The ocean is the “heat engine” of the planet, storing and transporting the majority of the heat in the Earth system. It takes up more than 90% of the energy resulting from anthropogenic radiative forcing, and thus is critical to model accurately. The physical ocean model in UKESM is NEMO (Nucleus for European Modelling of the Ocean) (http://www.nemo-ocean.eu/), a state-of-the-art community ocean modelling framework , which is owned and maintained by a consortium of institutes including the Met Office and NERC. NEMO has a large user community in Europe and beyond and is used for research and operational applications.

The specific science configuration used in UKESM1 was developed by the Met Office, NOC and BAS as a component of the physical climate model HadGEM3-GC3.1. UKESM uses configurations with a 1° or 0.25° nominal horizontal resolution. This includes a non-linear free surface, in which the cell thicknesses throughout the water column are allowed to vary with time (the z∗ coordinate of Adcroft and Campin, 2004). This permits an exact representation of the surface freshwater flux, and therefore explicit modelling of sea-level rise.

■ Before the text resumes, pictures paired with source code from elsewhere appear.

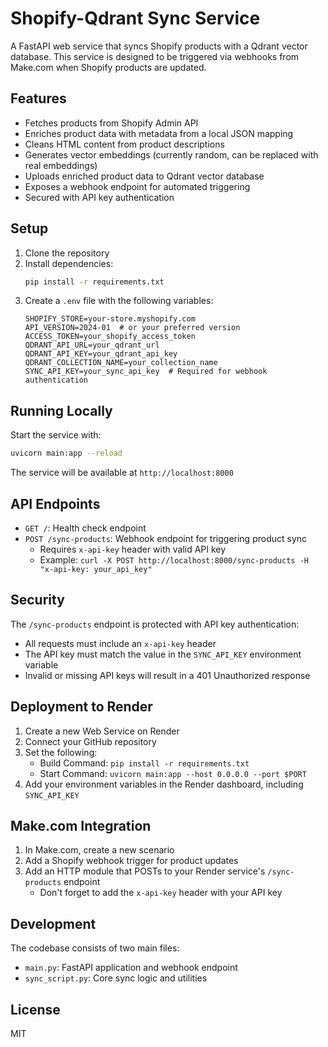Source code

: # Shopify-Qdrant Sync Service

A FastAPI web service that syncs Shopify products with a Qdrant vector database. This service is designed to be triggered via webhooks from Make.com when Shopify products are updated.

## Features

- Fetches products from Shopify Admin API
- Enriches product data with metadata from a local JSON mapping
- Cleans HTML content from product descriptions
- Generates vector embeddings (currently random, can be replaced with real embeddings)
- Uploads enriched product data to Qdrant vector database
- Exposes a webhook endpoint for automated triggering
- Secured with API key authentication

## Setup

1. Clone the repository
2. Install dependencies:
   ```bash
   pip install -r requirements.txt
   ```
3. Create a `.env` file with the following variables:
   ```
   SHOPIFY_STORE=your-store.myshopify.com
   API_VERSION=2024-01  # or your preferred version
   ACCESS_TOKEN=your_shopify_access_token
   QDRANT_API_URL=your_qdrant_url
   QDRANT_API_KEY=your_qdrant_api_key
   QDRANT_COLLECTION_NAME=your_collection_name
   SYNC_API_KEY=your_sync_api_key  # Required for webhook authentication
   ```

## Running Locally

Start the service with:
```bash
uvicorn main:app --reload
```

The service will be available at `http://localhost:8000`

## API Endpoints

- `GET /`: Health check endpoint
- `POST /sync-products`: Webhook endpoint for triggering product sync
  - Requires `x-api-key` header with valid API key
  - Example: `curl -X POST http://localhost:8000/sync-products -H "x-api-key: your_api_key"`

## Security

The `/sync-products` endpoint is protected with API key authentication:
- All requests must include an `x-api-key` header
- The API key must match the value in the `SYNC_API_KEY` environment variable
- Invalid or missing API keys will result in a 401 Unauthorized response

## Deployment to Render

1. Create a new Web Service on Render
2. Connect your GitHub repository
3. Set the following:
   - Build Command: `pip install -r requirements.txt`
   - Start Command: `uvicorn main:app --host 0.0.0.0 --port $PORT`
4. Add your environment variables in the Render dashboard, including `SYNC_API_KEY`

## Make.com Integration

1. In Make.com, create a new scenario
2. Add a Shopify webhook trigger for product updates
3. Add an HTTP module that POSTs to your Render service's `/sync-products` endpoint
   - Don't forget to add the `x-api-key` header with your API key

## Development

The codebase consists of two main files:
- `main.py`: FastAPI application and webhook endpoint
- `sync_script.py`: Core sync logic and utilities

## License

MIT 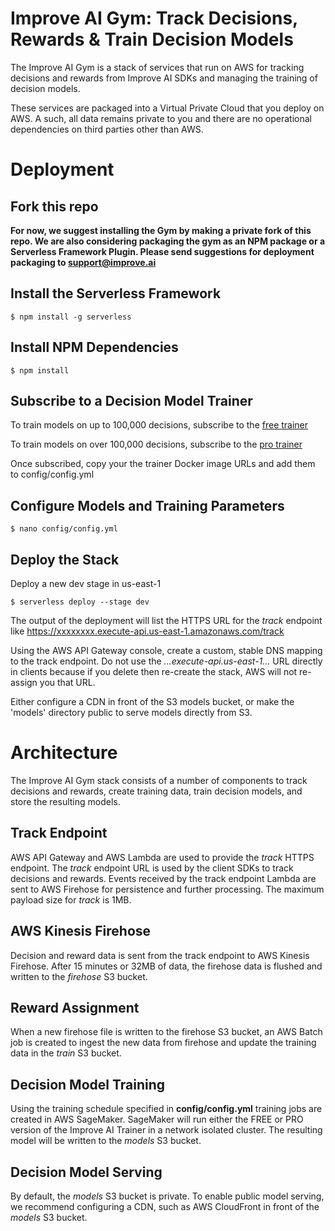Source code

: # Improve AI Gym: Track Decisions, Rewards & Train Decision Models

The Improve AI Gym is a stack of services that run on AWS for tracking decisions and rewards from Improve AI SDKs and managing the training of decision models.

These services are packaged into a Virtual Private Cloud that you deploy on AWS.  A such, all data remains private to you and there are no operational dependencies on third parties other than AWS.

# Deployment

## Fork this repo

**For now, we suggest installing the Gym by making a private fork of this repo. We are also considering packaging the gym as an NPM package or a Serverless Framework Plugin. Please send suggestions for deployment packaging to support@improve.ai**

## Install the Serverless Framework

```console
$ npm install -g serverless
```

## Install NPM Dependencies
 
```console
$ npm install
```

## Subscribe to a Decision Model Trainer

To train models on up to 100,000 decisions, subscribe to the [free trainer](https://aws.amazon.com/marketplace/pp/prodview-pyqrpf5j6xv6g)

To train models on over 100,000 decisions, subscribe to the [pro trainer](https://aws.amazon.com/marketplace/pp/prodview-adchtrf2zyvow)

Once subscribed, copy your the trainer Docker image URLs and add them to config/config.yml

## Configure Models and Training Parameters

```console
$ nano config/config.yml
```

## Deploy the Stack

Deploy a new dev stage in us-east-1

```console
$ serverless deploy --stage dev
```

The output of the deployment will list the HTTPS URL for the *track* endpoint like https://xxxxxxxx.execute-api.us-east-1.amazonaws.com/track

Using the AWS API Gateway console, create a custom, stable DNS mapping to the track endpoint. Do not use the *...execute-api.us-east-1...* URL directly in clients because if you delete then re-create the stack, AWS will not re-assign you that URL.

Either configure a CDN in front of the S3 models bucket, or make the 'models' directory public to serve models directly from S3.

# Architecture

The Improve AI Gym stack consists of a number of components to track decisions and rewards, create training data, train decision models, and store the resulting models.

## Track Endpoint

AWS API Gateway and AWS Lambda are used to provide the *track* HTTPS endpoint. The *track* endpoint URL is used by the client SDKs to track decisions and rewards. Events received by the track endpoint Lambda are sent to AWS Firehose for persistence and further processing. The maximum payload size for *track* is 1MB.

## AWS Kinesis Firehose

Decision and reward data is sent from the track endpoint to AWS Kinesis Firehose. After 15 minutes or 32MB of data, the firehose data is flushed and written to the *firehose* S3 bucket.

## Reward Assignment

When a new firehose file is written to the firehose S3 bucket, an AWS Batch job is created to ingest the new data from firehose and update the training data in the *train* S3 bucket.

## Decision Model Training

Using the training schedule specified in **config/config.yml** training jobs are created in AWS SageMaker.  SageMaker will run either the FREE or PRO version of the Improve AI Trainer in a network isolated cluster. The resulting model will be written to the *models* S3 bucket.

## Decision Model Serving

By default, the *models* S3 bucket is private. To enable public model serving, we recommend configuring a CDN, such as AWS CloudFront in front of the *models* S3 bucket.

The vertical mixing of tracers and momentum is parameterised using a modified version of the Gaspar et al. (1990) Turbulent Kinetic Energy (TKE) scheme. The horizontal viscosity is bilaplacian, while Lateral tracer mixing is laplacian along isoneutral surfaces. At 1° resolution, the Gent and McWilliams (1990) parameterisation of adiabatic eddy mixing is used, while at 0.25° resolution no such parameterisation is used despite the fact that eddies are only partially resolved.

In the ice sheet configuration of UKESM1, the ocean domain includes the cavities under Antarctic marine ice shelves. NEMO interactively simulates melt at the ocean-ice interface and freshwater flux associated with this drives the local circulation.

REFERENCES

Adcroft, A. and Campin, J.-M.: Rescaled height coordinates for accurate representation of free-surface flows in ocean circulation models, Ocean Modelling, 7, 269 – 284, doi:http://dx.doi.org/10.1016/j.ocemod.2003.09.003, 2004.

Gaspar, P., Grégoris, Y., and Lefevre, J.-M.: A simple eddy kinetic energy model for simulations of the oceanic vertical mixing: tests at Station Papa and long-term upper ocean study site, J. Geophys. Res., 95, 16179–16193, doi:10.1029/JC095iC09p16179, 1990.

Gent, P. R. and J. C. Mcwilliams (1990, January). Isopycnal mixing in ocean circulation models. J. Phys. Oceanogr. 20 (1), 150-155.